Close loopholes on websites’ illegal distribution of copyrighted material

There is no end to the proliferation of illegal websites that post copies of manga and other pirated material on the internet without permission and make them available for free. It is necessary to deal with the increasing sophistication of the methods and close the loopholes in anti-piracy countermeasures.

According to an estimate by an organization of publishers and other entities that tackles anti-pirate websites, over ¥1 trillion worth of manga was read for free on major pirate sites in Japan in 2021, nearly five times as much as in 2020, and far exceeding the legitimate market size of about ¥610 billion in 2020.

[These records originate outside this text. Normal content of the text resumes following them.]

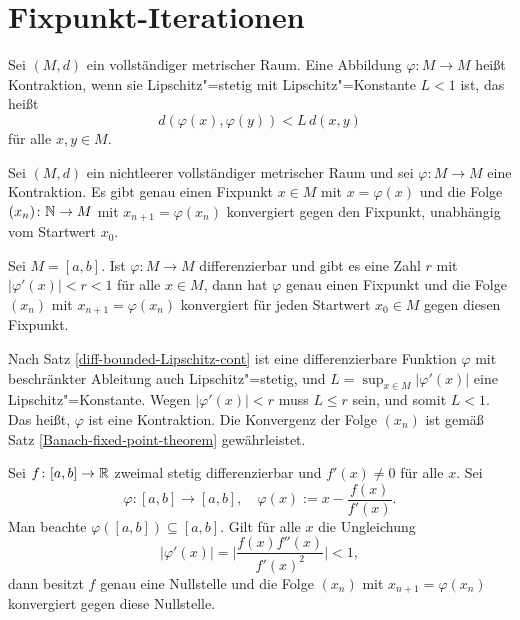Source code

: \newpage
\section{Fixpunkt-Iterationen}%

\begin{Definition}[Kontraktion]
Sei $(M,d)$ ein vollständiger metrischer Raum. Eine Abbildung
$\varphi\colon M\to M$ heißt Kontraktion, wenn sie
Lipschitz"=stetig mit Lipschitz"=Konstante $L<1$ ist, das heißt
\[d(\varphi(x),\varphi(y))<L\,d(x,y)\]
für alle $x,y\in M$.
\end{Definition}

\begin{Satz}\label{Banach-fixed-point-theorem}%
Sei $(M,d)$ ein nichtleerer vollständiger metrischer Raum
und sei $\varphi\colon M\to M$ eine Kontraktion. Es gibt genau
einen Fixpunkt $x\in M$ mit $x=\varphi(x)$ und die Folge
$(x_n)\colon\mathbb N\to M$ mit $x_{n+1}=\varphi(x_n)$ konvergiert
gegen den Fixpunkt, unabhängig vom Startwert $x_0$.
\end{Satz}

\begin{Satz}\label{diff-fixed-point-iter}
Sei $M=[a,b]$. Ist $\varphi\colon M\to M$ differenzierbar und gibt es
eine Zahl $r$ mit $|\varphi'(x)|<r<1$ für alle $x\in M$, dann
hat $\varphi$ genau einen Fixpunkt und die Folge $(x_n)$ mit $x_{n+1}=\varphi(x_n)$
konvergiert für jeden Startwert $x_0\in M$ gegen diesen Fixpunkt.
\end{Satz}
\begin{Beweis}
Nach Satz \ref{diff-bounded-Lipschitz-cont} ist eine differenzierbare
Funktion $\varphi$ mit beschränkter Ableitung auch Lipschitz"=stetig,
und $L=\sup_{x\in M}|\varphi'(x)|$ eine Lipschitz"=Konstante.
Wegen $|\varphi'(x)|<r$ muss $L\le r$ sein, und somit $L<1$.
Das heißt, $\varphi$ ist eine Kontraktion. Die Konvergenz der Folge
$(x_n)$ ist gemäß Satz \ref{Banach-fixed-point-theorem}
gewährleistet.\;\qedsymbol
\end{Beweis}

\begin{Satz}%
\newlinefirst
Sei $f\colon [a,b]\to\mathbb R$ zweimal stetig differenzierbar und
$f'(x)\ne 0$ für alle $x$. Sei%
\[\varphi\colon [a,b]\to [a,b],\quad \varphi(x):=x-\frac{f(x)}{f'(x)}.\]
Man beachte $\varphi([a,b])\subseteq [a,b]$. Gilt für alle $x$ die Ungleichung%
\[|\varphi'(x)| = \bigg|\frac{f(x)f''(x)}{f'(x)^2}\bigg| < 1,\]
dann besitzt $f$ genau eine Nullstelle und die Folge $(x_n)$ mit
$x_{n+1}=\varphi(x_n)$ konvergiert gegen diese Nullstelle.
\end{Satz}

This is an extremely serious situation that could not only undermine the financial situation of publishers, but also damage the value of Japan’s proud manga culture.

The revision of the Copyright Law in 2020 made it illegal in principle to operate so-called leech websites, which direct internet users to pirate sites, and to knowingly download pirated material.

The operators of “spoiler sites,” who upload dialogue and other content from manga without permission, and leech sites, among others, have been punished, but there is no end to the number of new sites that appear.

Many pirate sites are based in foreign countries and use the internet systems of foreign companies to keep the origin of their transmissions from being identified, making it difficult to crack down on them.

In autumn last year, a Japanese publisher filed an application with a U.S. court based on a U.S. law to request information disclosure on Manga Bank, a major pirate site, which ultimately led to the site being shut down. However, overseas procedures are said to be time-consuming and costly, and in some cases, valid information is not disclosed.

Even if pirate sites are shut down, the same operators often launch new sites under different names, resulting in a continuous game of cat and mouse.

To enhance the effectiveness of countermeasures, international cooperation must be strengthened.

An international organization of copyright protection groups from more than 10 countries, including Japan and the United States, will be established soon. Some of the participating countries understand the need for anti-piracy measures but have not yet been able to take sufficient action.

It is hoped that the international organization will share information on pirate sites and legal procedures among member countries and effective measures will be implemented.

Pirate sites thrive because people who want to read manga for free access the sites, with the operators receiving advertising revenue based on the number of people who access their sites.

It must be remembered that using pirate sites deprives creators and publishers of profits, and users are complicit in the crime. The risk of viruses that can affect computers and smartphones via pirate sites has also been pointed out. It is vital to remind people that they should strictly refrain from using such sites.

— The original Japanese article appeared in The Yomiuri Shimbun on Feb. 9, 2022.